THE DATA:
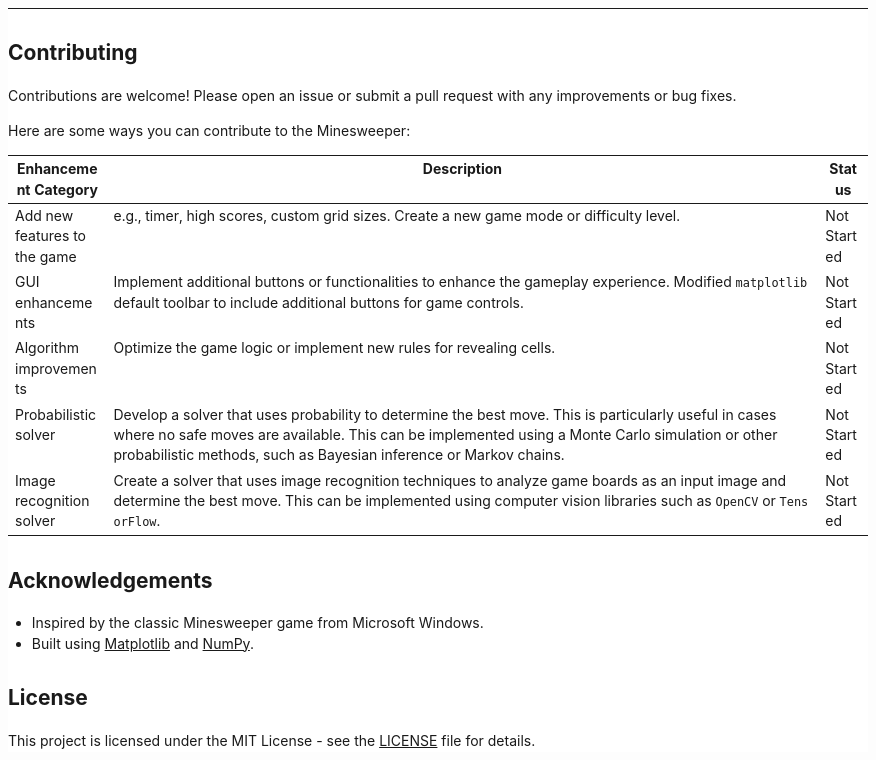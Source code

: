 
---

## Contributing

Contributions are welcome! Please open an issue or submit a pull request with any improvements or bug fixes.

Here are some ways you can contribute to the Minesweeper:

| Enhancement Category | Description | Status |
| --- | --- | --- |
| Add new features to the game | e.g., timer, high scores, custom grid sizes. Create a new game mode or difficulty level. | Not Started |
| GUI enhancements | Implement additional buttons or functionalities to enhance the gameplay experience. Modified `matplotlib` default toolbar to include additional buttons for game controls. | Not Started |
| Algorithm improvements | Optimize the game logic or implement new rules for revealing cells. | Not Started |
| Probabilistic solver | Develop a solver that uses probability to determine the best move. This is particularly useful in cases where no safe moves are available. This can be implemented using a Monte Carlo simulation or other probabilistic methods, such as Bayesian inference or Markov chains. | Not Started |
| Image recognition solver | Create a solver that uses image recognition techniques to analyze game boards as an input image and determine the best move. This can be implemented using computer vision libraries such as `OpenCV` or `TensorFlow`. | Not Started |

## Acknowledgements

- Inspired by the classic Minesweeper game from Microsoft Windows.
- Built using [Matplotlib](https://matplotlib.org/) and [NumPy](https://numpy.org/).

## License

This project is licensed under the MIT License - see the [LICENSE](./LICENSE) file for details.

---

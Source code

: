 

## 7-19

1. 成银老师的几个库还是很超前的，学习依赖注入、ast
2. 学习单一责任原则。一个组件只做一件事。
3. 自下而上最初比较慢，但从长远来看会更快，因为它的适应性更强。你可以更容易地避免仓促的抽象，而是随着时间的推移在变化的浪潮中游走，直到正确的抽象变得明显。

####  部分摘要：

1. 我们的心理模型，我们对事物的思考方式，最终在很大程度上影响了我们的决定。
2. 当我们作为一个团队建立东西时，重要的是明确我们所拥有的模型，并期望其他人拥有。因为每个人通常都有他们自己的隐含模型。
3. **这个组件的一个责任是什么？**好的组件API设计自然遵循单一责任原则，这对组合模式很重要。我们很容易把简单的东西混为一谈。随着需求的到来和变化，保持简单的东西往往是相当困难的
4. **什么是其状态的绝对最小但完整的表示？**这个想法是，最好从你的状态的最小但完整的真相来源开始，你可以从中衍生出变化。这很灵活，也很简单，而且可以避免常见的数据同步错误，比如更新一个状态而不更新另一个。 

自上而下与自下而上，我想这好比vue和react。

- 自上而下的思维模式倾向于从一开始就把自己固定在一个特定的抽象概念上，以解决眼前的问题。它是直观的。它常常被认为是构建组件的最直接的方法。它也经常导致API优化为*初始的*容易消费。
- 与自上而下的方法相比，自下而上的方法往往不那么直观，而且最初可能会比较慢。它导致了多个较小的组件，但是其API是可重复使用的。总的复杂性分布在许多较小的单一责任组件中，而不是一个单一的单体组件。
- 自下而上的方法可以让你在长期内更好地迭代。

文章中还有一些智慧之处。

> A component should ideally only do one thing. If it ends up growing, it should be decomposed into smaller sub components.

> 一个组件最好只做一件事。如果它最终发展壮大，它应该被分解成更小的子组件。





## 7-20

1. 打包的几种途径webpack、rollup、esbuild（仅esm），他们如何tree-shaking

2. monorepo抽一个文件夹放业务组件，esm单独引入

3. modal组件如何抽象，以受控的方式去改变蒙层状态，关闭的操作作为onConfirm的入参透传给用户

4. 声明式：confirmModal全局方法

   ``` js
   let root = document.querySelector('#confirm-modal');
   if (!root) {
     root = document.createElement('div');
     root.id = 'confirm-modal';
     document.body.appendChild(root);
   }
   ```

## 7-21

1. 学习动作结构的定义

TASK GOAL:
Where the data above reaches the line holding "Here are some", begin printing, and stop after the line holding "controls. | Not Started |". Each line must be reproduced exactly, with nothing else added.

TASK SOLUTION:
Here are some ways you can contribute to the Minesweeper:

| Enhancement Category | Description | Status |
| --- | --- | --- |
| Add new features to the game | e.g., timer, high scores, custom grid sizes. Create a new game mode or difficulty level. | Not Started |
| GUI enhancements | Implement additional buttons or functionalities to enhance the gameplay experience. Modified `matplotlib` default toolbar to include additional buttons for game controls. | Not Started |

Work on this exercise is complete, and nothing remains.